The snow line is unusually low this time of year so we had to traverse some sections of steep snow, which is pretty hairy in trainers! At one point we saw a professional trail runner walking too on a steep stretch, so it made me feel much less guilty for walking rather than running (more like shuffling!) on the same stretch. Having got to hut, we headed across and down to Les Houches. On the way down I started to feel a twinge in my knee. I’d already booked in a sports massage and was hoping he could help out. The massage, as always, was extremely painful, but just what I needed to loosen up my leg muscles! He’s also explained that, when I get back, I need to build on strengthening my left leg.
Here is a short video sneak peek at my trail running on day 2.
Total distance: 22km
Day 3: Chamonix to Vallorcine via the Mont Blanc marathon route
Today I was a little apprehensive.

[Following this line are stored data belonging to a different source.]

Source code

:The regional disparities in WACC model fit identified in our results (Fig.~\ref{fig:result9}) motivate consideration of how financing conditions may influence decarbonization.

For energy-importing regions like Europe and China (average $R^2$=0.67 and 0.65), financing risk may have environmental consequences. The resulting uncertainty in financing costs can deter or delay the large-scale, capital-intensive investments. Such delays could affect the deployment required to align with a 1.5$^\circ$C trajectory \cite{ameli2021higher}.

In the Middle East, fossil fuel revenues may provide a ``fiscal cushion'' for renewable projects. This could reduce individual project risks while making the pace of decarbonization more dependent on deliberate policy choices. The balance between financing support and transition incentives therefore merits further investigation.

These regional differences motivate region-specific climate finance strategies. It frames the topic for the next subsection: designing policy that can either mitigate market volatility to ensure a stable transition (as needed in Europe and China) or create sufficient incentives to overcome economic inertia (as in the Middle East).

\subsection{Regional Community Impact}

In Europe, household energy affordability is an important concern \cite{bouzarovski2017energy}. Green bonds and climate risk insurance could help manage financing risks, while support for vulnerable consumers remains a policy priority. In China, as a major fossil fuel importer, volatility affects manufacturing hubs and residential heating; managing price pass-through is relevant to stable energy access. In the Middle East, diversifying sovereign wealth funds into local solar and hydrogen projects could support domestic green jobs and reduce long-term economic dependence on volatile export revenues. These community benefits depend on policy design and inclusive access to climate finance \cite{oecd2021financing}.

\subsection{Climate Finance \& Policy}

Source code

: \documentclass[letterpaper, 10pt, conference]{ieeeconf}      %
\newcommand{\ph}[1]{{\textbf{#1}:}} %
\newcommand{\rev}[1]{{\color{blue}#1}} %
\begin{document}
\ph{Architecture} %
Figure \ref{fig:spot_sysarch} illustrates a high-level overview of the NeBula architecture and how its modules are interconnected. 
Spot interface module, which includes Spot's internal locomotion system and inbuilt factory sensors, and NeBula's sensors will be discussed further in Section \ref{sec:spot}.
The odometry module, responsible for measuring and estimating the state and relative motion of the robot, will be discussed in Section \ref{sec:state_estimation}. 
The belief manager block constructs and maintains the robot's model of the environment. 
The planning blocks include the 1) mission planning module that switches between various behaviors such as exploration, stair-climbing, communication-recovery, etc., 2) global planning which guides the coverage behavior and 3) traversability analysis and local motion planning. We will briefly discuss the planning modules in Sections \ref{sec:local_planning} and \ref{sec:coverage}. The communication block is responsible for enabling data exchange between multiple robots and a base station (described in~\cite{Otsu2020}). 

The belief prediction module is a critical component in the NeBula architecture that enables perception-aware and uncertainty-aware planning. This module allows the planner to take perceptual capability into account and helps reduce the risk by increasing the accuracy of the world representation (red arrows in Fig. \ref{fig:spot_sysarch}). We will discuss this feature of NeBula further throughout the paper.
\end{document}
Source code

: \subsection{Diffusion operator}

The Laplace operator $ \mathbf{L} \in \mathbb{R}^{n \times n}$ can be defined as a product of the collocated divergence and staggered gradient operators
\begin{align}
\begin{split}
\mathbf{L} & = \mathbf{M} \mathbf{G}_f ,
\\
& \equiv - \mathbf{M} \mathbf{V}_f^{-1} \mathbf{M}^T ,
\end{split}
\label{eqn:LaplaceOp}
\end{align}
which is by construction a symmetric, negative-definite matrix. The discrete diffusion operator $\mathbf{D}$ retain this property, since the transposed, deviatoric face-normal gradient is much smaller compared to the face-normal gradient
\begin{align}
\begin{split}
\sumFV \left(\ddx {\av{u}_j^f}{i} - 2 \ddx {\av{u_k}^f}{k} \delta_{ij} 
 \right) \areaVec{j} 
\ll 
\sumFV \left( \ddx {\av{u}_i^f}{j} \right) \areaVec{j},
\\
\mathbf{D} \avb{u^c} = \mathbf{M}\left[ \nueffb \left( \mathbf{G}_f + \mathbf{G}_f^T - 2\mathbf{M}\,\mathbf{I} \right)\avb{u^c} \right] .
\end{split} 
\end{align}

Every time I go for a 5k run at home, I feel as though I might have to stop after 1km (it doesn’t seem to get easier with time for me!). Add to that the fact that you have covered 39.2km over 2 days and have a twinge in your knee and you have a recipe for a potential freak out. Having found out the the route was going to be flatter today (there is no such thing as flat here by the way people), I decided to suck it up and get on with it.

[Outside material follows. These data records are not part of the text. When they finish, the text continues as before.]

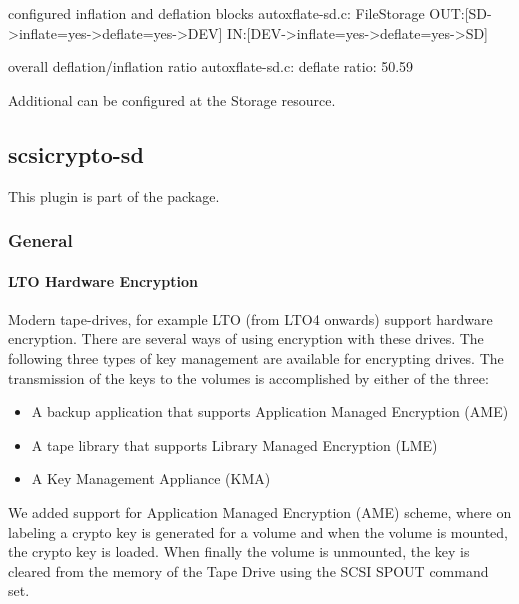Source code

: \begin{bmessage}{configured inflation and deflation blocks}
autoxflate-sd.c: FileStorage OUT:[SD->inflate=yes->deflate=yes->DEV] IN:[DEV->inflate=yes->deflate=yes->SD]
\end{bmessage}

\begin{bmessage}{overall deflation/inflation ratio}
autoxflate-sd.c: deflate ratio: 50.59%
\end{bmessage}

Additional  can be configured at the Storage resource.


\subsection{scsicrypto-sd}

This plugin is part of the  package.

\subsubsection{General}

\paragraph{LTO Hardware Encryption}
\label{LTOHardwareEncryptionGeneral}

Modern tape-drives, for example LTO (from LTO4 onwards) support hardware encryption.
There are several ways of using encryption with these drives. The following three types of key management are available for encrypting drives. The transmission of the keys to the volumes is accomplished by either of the three:

\begin{itemize}
 \item A backup application that supports Application Managed Encryption (AME)
 \item A tape library that supports Library Managed Encryption (LME)
 \item A Key Management Appliance (KMA)
\end{itemize}

We added support for Application Managed Encryption (AME) scheme, where on labeling a crypto key is generated for a volume and when the volume is mounted, the crypto key is loaded. When finally the volume is unmounted, the key is cleared from the memory of the Tape Drive using the SCSI SPOUT command set.

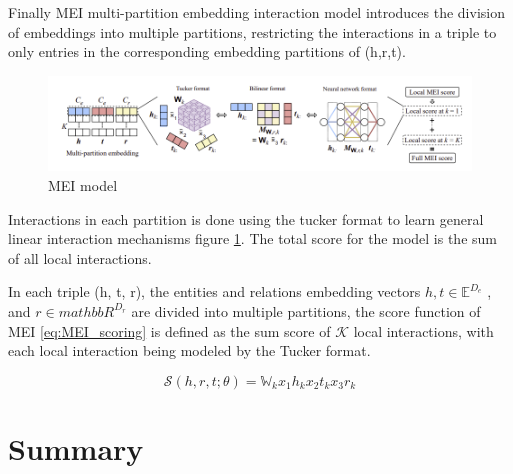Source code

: Finally MEI \cite{} multi-partition embedding interaction model introduces the division of embeddings into multiple partitions, restricting the interactions in a triple to only entries in the corresponding embedding partitions of (h,r,t).

\begin{figure}[!ht]
    \centering
    \includegraphics[width=\textwidth]{fig/embeddings/MEI.png}
    \caption{MEI model}
    \label{fig:emb-MEI}
\end{figure}

Interactions in each partition is done using the tucker format\cite{} to learn general linear interaction mechanisms figure \ref{fig:emb-MEI}. The total score for the model is the sum of all local interactions. 

In each triple (h, t, r), the entities and relations embedding vectors $h, t \in \mathbb{E}^{D_e}$ , and $r \in mathbb{R}^{D_r}$ are divided into multiple partitions, the score function of MEI \ref{eq:MEI_scoring} is defined as the sum score of $\mathcal{K}$ local interactions, with each local interaction being modeled by the Tucker format.

\begin{equation}
    \label{eq:MEI_scoring}
    \mathcal{S}(h, r, t; \theta) = \mathbb{W}_k x_1 h_k x_2 t_k x_3 r_k
\end{equation}

\section{Summary}\label{sec:emb-summary}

We headed out on the Mont Blanc marathon route from Chamonix towards Vallorcine. Whilst the hills and the views over the mountains have been stunning, this really was a pretty run. I love running past luscious green fields listening to the sound of cow bells. My favourite section was the forest path, which was lovely and clear and undulating within my comfort level (ie, not an unrelenting hill or mountain!).
My knee did start to seize up a bit at about 10km, so we stopped to dunk my knee in a crystal clear and ice cold stream.
My nose has been streaming all week and we suspect it might be hay fever (spring has arrived very late here) so I am now ratting around with hayfever drugs, pain killers, and supplements.